In the records that follow, count each line where the string "downarrow" occurs. Provide the total and no other text.
[[ Dataset open ]]
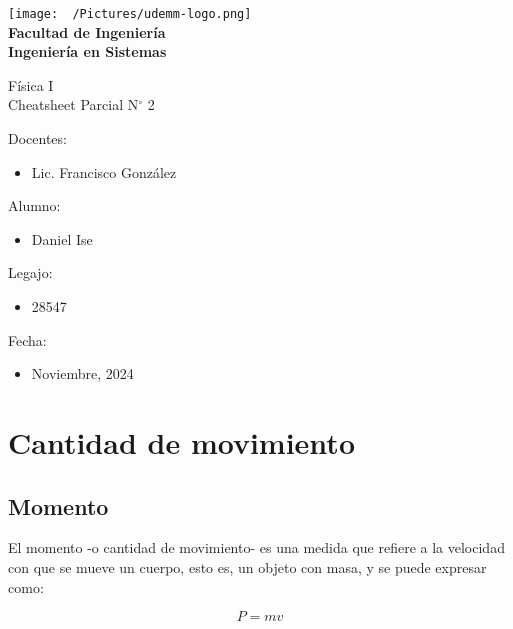\documentclass[12pt]{article}
\begin{document}
\thispagestyle{empty}

\begin{center}
	\vspace*{.5cm}
	\texttt{[image: ~/Pictures/udemm-logo.png]}\\
	\vspace{.2cm}
	\Large
	\textbf{Facultad de Ingeniería}\\
	\textbf{Ingeniería en Sistemas}\\
	\vspace{2cm}

	\Huge
	Física I\\
	Cheatsheet Parcial N\(^\circ\) 2\\
	\vfill

	\raggedright
	\Large
	Docentes:
	\begin{itemize}
		\item[] Lic. Francisco González \\
	\end{itemize}
	Alumno:
	\begin{itemize}
		\item[] Daniel Ise
	\end{itemize}
	Legajo:
	\begin{itemize}
		\item[] 28547
	\end{itemize}
	Fecha:
	\begin{itemize}
		\item[] Noviembre, 2024
	\end{itemize}
\end{center}

\pagebreak

\tableofcontents



\pagebreak

\section{Cantidad de movimiento}

\subsection{Momento}

El momento -o cantidad de movimiento-
es una medida que refiere a la velocidad con que se mueve un cuerpo,
esto es,
un objeto con masa,
y se puede expresar como:

\begin{equation}
	P = mv
\end{equation}
\end{document}
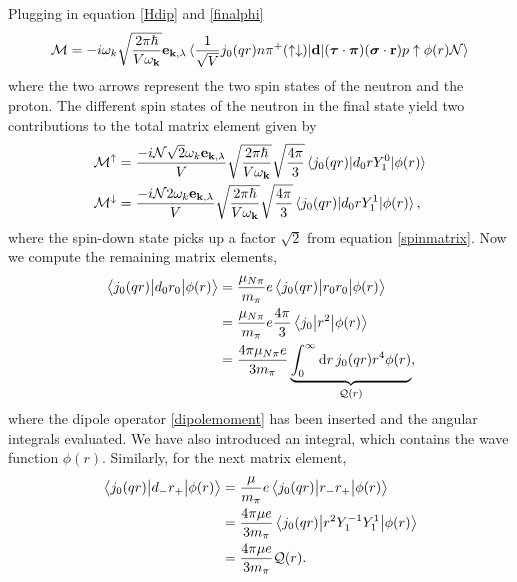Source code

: Plugging in equation \eqref{Hdip} and \eqref{finalphi}
\begin{align}
	\mathcal{M} =-i\omega_k\sqrt{\frac{2\pi\hbar}{V\omega_{\bm{\mathrm{k}}}}}\bm{\mathrm{e}}_{\bm{\mathrm{k}},\lambda}\mel*{\frac{1}{\sqrt{V}} j_0(qr)n\pi^+ (\uparrow \downarrow)}{\bm{\mathrm{d}}}{(\bm{\mathrm{\tau}}\cdot \bm{\mathrm{\pi}})(\bm{\mathrm{\sigma}}\cdot \bm{\mathrm{r}})p\uparrow \phi(r)\mathcal{N}}
\end{align}
where the two arrows represent the two spin states of the neutron and the proton. The different spin states of the neutron in the final state yield two contributions to the total matrix element given by
\begin{align}
	\mathcal{M}^{\uparrow} %
	&= \frac{-i\mathcal{N}\sqrt{2}\omega_k\vec{e}_{\vec{k},\lambda}}{V}\sqrt{\frac{2\pi\hbar}{V\omega_{\vec{k}}}}\sqrt{\frac{4\pi}{3}}\mel*{j_0(qr)}{d_0 r Y_1^0}{\phi(r)} \\
	\mathcal{M}^{\downarrow}  %
	&=\frac{-i\mathcal{N}2\omega_k\vec{e}_{\vec{k},\lambda}}{V}\sqrt{\frac{2\pi\hbar}{V\omega_{\vec{k}}}}\sqrt{\frac{4\pi}{3}}\mel*{j_0(qr)}{d_0 r Y_1^1}{\phi(r)}, 
\end{align}
where the spin-down state picks up a factor $\sqrt{2}$ from equation \eqref{spinmatrix}. Now we compute the remaining matrix elements,
\begin{align}
	\mel{j_0(qr)}{d_0 r_0}{\phi(r)} &= \frac{\mu_{N\pi}}{m_\pi}e \mel{j_0(qr)}{r_0r_0}{\phi(r)} \\
	&= \frac{\mu_{N\pi}}{m_\pi}e\frac{4\pi}{3} \mel{j_0}{r^2}{\phi(r)} \\
	&= \frac{4\pi \mu_{N\pi} e}{3m_\pi} \underbrace{\int_0^\infty \text{d}r \, j_0(qr)r^4\phi(r)}_{\mathcal{Q}(r)}, \label{Matrix1}
\end{align}
where the dipole operator \eqref{dipolemoment} has been inserted and the angular integrals evaluated. We have also introduced an integral, which contains the wave function $\phi(r)$. Similarly, for the next matrix element,
\begin{align}
	\mel{j_0(qr)}{d_{-}r_{+}}{\phi(r)} &= \frac{\mu}{m_\pi}e \mel{j_0(qr)}{r_{-}r_{+}}{\phi(r)} \\
	&= \frac{4\pi \mu e}{3 m_\pi} \mel{j_0(qr)}{r^2 Y_1^{-1}Y_1^1}{\phi(r)} \\
	&= \frac{4\pi \mu e}{3 m_\pi} \mathcal{Q}(r). \label{Matrix2}
\end{align}
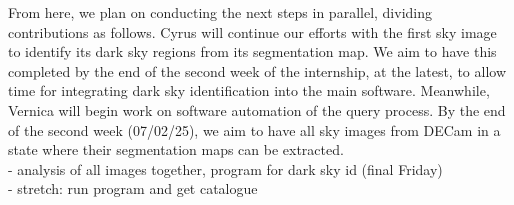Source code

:\documentclass[11pt]{article}
\begin{document}
From here, we plan on conducting the next steps in parallel, dividing contributions as follows. Cyrus will continue our efforts with the first sky image to identify its dark sky regions from its segmentation map. We aim to have this completed by the end of the second week of the internship, at the latest, to allow time for integrating dark sky identification into the main software. Meanwhile, Vernica will begin work on software automation of the query process. By the end of the second week (07/02/25), we aim to have all sky images from DECam in a state where their segmentation maps can be extracted. \\

- analysis of all images together, program for dark sky id (final Friday) \\
- stretch: run program and get catalogue 

\printbibliography
\end{document}
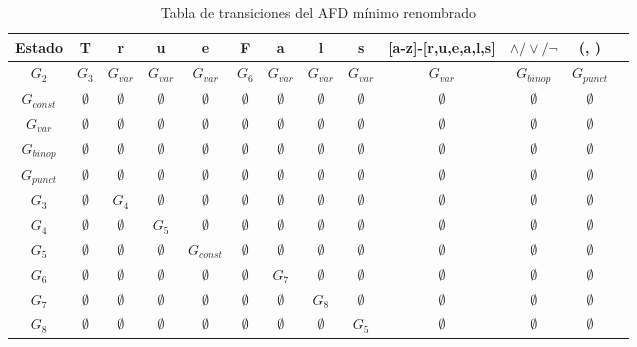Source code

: \begin{table}[h!]
    \centering
    \begin{tabular}{|c|c|c|c|c|c|c|c|c|c|c|c|c|}
    \hline
    Estado &T & r & u & e & F & a & l &s &[a-z]-[r,u,e,a,l,s] &$\land/\lor/\lnot$ & (, )\\ \hline
    \hline
    $G_2$ & $ G_3$ & $ G_{var}$ & $G_{var}$ & $G_{var}$ & $G_6$ & $G_{var}$ & $G_{var}$ & $G_{var}$ & $G_{var}$ & $G_{binop}$ & $G_{punct}$\\ \hline
    $G_{const}$ & $\emptyset$ & $\emptyset$ & $\emptyset$ & $\emptyset$ & $\emptyset$ & $\emptyset$ & $\emptyset$ & $\emptyset $ & $\emptyset$ & $\emptyset$ & $\emptyset$\\ \hline
    $G_{var}$ & $\emptyset$ & $\emptyset$ & $\emptyset$ & $\emptyset$ & $\emptyset$ & $\emptyset$ & $\emptyset$ & $\emptyset $ & $\emptyset$ & $\emptyset$ & $\emptyset$\\ \hline
    $G_{binop}$ & $\emptyset$ & $\emptyset$ & $\emptyset$ & $\emptyset$ & $\emptyset$ & $\emptyset$ & $\emptyset$ & $\emptyset $ & $\emptyset$ & $\emptyset$ & $\emptyset$\\ \hline
    $G_{punct}$ & $\emptyset$ & $\emptyset$ & $\emptyset$ & $\emptyset$ & $\emptyset$ & $\emptyset$ & $\emptyset$ & $\emptyset $ & $\emptyset$ & $\emptyset$ & $\emptyset$\\ \hline
    $G_3$ & $\emptyset$ &  $G_4$& $\emptyset$ & $\emptyset$ & $\emptyset$  & $\emptyset$ & $\emptyset$ & $\emptyset$ & $\emptyset$ & $\emptyset$ & $\emptyset$\\ \hline
    $G_4$ & $\emptyset$ &  $\emptyset$&  $G_5$& $\emptyset$ & $\emptyset$  & $\emptyset$ & $\emptyset$ & $\emptyset$ & $\emptyset$ & $\emptyset$ & $\emptyset$\\ \hline
    $G_5$ & $\emptyset$ &  $\emptyset$& $\emptyset$ &  $G_{const}$& $\emptyset$  & $\emptyset$ & $\emptyset$ & $\emptyset$ & $\emptyset$ & $\emptyset$ & $\emptyset$\\ \hline
    $G_6$ & $\emptyset$ & $\emptyset$ & $\emptyset$ & $\emptyset$  & $\emptyset$  & $G_7$ & $\emptyset$ & $\emptyset$& $\emptyset$ & $\emptyset$ & $\emptyset$\\ \hline
    $G_7$ & $\emptyset$ &  $\emptyset$& $\emptyset$ & $\emptyset$ & $\emptyset$  & $\emptyset$ & $G_8$ & $\emptyset$ & $\emptyset$ & $\emptyset$ & $\emptyset$\\ \hline
    $G_8$ & $\emptyset$ &  $\emptyset$& $\emptyset$ & $\emptyset$ & $\emptyset$  & $\emptyset$ & $\emptyset$ & $G_5$ & $\emptyset$ & $\emptyset$ & $\emptyset$\\ \hline
    \end{tabular}
    \caption{Tabla de transiciones del AFD mínimo renombrado}
\end{table}


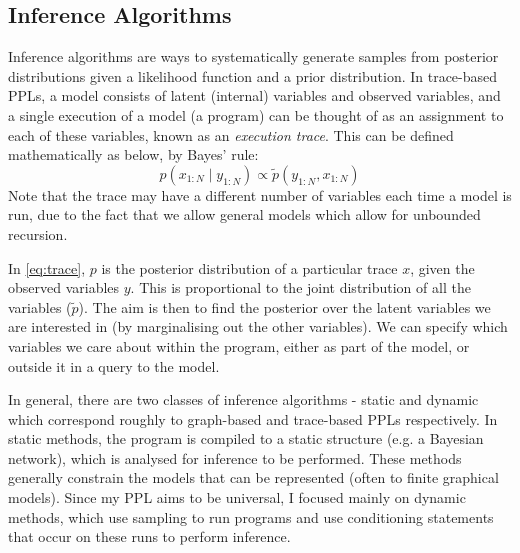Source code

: \documentclass[sigconf]{acmart}
\begin{document}
\subsection{Inference Algorithms}


Inference algorithms are ways to systematically generate samples from posterior distributions given a likelihood function and a prior distribution. In trace-based PPLs, a model consists of latent (internal) variables and observed variables, and a single execution of a model (a program) can be thought of as an assignment to each of these variables, known as an \textit{execution trace}. This can be defined mathematically as below, by Bayes' rule:
%
\begin{equation} \label{eq:trace}
  p(x_{1:N}\mid y_{1:N})\propto \tilde{p}(y_{1:N},x_{1:N})
\end{equation}
%
Note that the trace may have a different number of variables each time a model is run, due to the fact that we allow general models which allow for unbounded recursion.

In \eqref{eq:trace}, $p$ is the posterior distribution of a particular trace $x$, given the observed variables $y$. This is proportional to the joint distribution of all the variables ($\tilde{p}$). The aim is then to find the posterior over the latent variables we are interested in (by marginalising out the other variables). We can specify which variables we care about within the program, either as part of the model, or outside it in a query to the model.

In general, there are two classes of inference algorithms - static and dynamic \cite{gordon2014probabilistic} which correspond roughly to graph-based and trace-based PPLs respectively. In static methods, the program is compiled to a static structure (e.g. a Bayesian network), which is analysed for inference to be performed. These methods generally constrain the models that can be represented (often to finite graphical models). Since my PPL aims to be universal, I focused mainly on dynamic methods, which use sampling to run programs and use conditioning statements that occur on these runs to perform inference.
\end{document}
[[ Dataset closed ]]
*Result*
2